◆ **Exercise brief**: Copy out, from the entries below, each line holding the string "essential".

Dataset entries
<<<<

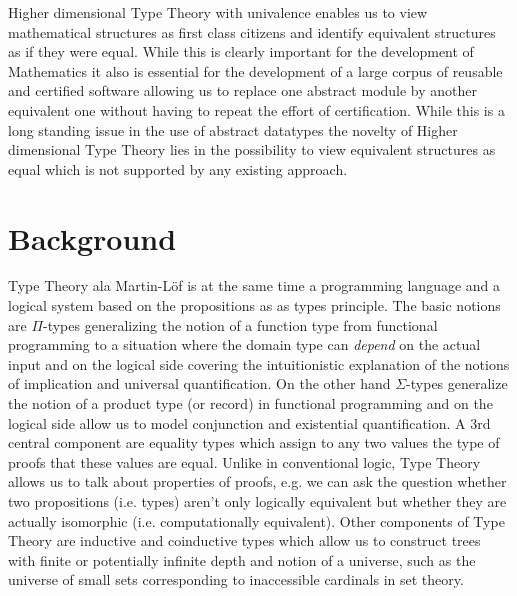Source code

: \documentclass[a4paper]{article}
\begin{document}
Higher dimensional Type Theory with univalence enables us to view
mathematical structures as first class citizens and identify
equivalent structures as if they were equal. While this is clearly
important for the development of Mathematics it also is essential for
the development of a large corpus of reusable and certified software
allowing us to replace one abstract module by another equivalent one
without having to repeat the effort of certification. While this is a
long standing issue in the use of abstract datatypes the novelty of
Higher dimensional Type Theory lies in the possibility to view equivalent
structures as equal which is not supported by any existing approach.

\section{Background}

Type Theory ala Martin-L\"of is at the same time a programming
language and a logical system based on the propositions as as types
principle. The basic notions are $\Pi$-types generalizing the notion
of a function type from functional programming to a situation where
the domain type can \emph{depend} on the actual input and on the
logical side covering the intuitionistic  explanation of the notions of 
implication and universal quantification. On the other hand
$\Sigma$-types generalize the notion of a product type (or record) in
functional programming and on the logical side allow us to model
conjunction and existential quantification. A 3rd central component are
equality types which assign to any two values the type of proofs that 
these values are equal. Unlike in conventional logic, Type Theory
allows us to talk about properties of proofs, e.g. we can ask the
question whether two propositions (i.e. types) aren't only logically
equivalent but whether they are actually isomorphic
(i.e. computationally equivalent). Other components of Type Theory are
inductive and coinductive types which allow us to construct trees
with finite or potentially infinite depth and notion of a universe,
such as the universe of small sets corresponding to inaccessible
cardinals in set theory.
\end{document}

>>>>
<<<<

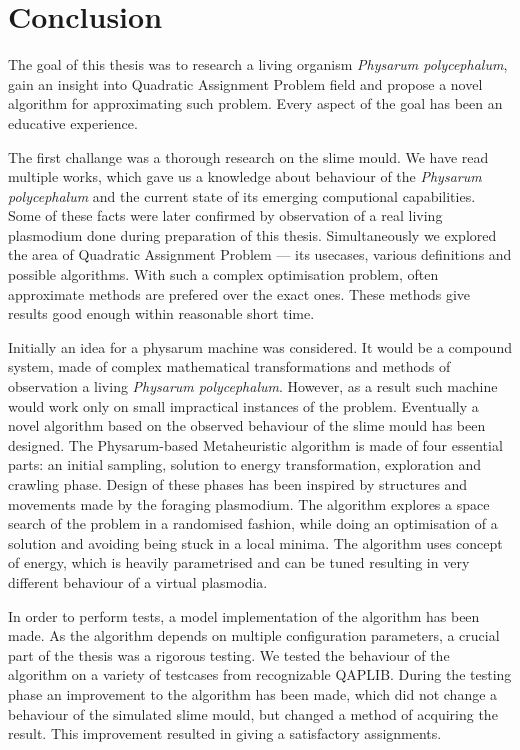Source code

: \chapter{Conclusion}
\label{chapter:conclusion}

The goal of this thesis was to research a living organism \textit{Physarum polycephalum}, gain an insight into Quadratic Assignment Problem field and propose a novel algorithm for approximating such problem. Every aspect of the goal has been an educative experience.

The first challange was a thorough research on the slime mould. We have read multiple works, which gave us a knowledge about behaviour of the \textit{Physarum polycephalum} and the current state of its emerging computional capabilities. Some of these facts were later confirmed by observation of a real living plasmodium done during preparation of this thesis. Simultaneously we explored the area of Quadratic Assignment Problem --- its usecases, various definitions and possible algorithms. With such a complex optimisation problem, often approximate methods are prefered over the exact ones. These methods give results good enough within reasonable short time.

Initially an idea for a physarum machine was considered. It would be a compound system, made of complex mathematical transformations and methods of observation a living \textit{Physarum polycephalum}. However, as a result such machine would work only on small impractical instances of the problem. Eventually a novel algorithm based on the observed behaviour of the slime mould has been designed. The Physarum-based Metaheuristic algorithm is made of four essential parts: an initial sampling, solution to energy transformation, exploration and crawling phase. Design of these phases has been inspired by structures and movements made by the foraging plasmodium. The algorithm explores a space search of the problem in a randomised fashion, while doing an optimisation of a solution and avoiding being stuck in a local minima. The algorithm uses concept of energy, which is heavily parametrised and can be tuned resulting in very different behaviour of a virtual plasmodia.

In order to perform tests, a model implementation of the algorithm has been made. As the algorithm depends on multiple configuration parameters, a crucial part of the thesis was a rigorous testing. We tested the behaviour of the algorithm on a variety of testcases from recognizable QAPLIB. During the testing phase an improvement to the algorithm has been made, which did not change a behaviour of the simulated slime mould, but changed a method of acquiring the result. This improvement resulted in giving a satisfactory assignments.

>>>>
<<<<

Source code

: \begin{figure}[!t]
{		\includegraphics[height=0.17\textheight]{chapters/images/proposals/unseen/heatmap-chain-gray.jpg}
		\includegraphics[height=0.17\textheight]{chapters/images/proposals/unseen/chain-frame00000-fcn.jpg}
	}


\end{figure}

>>>>

◆ **Task result**:
important for the development of Mathematics it also is essential for
Initially an idea for a physarum machine was considered. It would be a compound system, made of complex mathematical transformations and methods of observation a living \textit{Physarum polycephalum}. However, as a result such machine would work only on small impractical instances of the problem. Eventually a novel algorithm based on the observed behaviour of the slime mould has been designed. The Physarum-based Metaheuristic algorithm is made of four essential parts: an initial sampling, solution to energy transformation, exploration and crawling phase. Design of these phases has been inspired by structures and movements made by the foraging plasmodium. The algorithm explores a space search of the problem in a randomised fashion, while doing an optimisation of a solution and avoiding being stuck in a local minima. The algorithm uses concept of energy, which is heavily parametrised and can be tuned resulting in very different behaviour of a virtual plasmodia.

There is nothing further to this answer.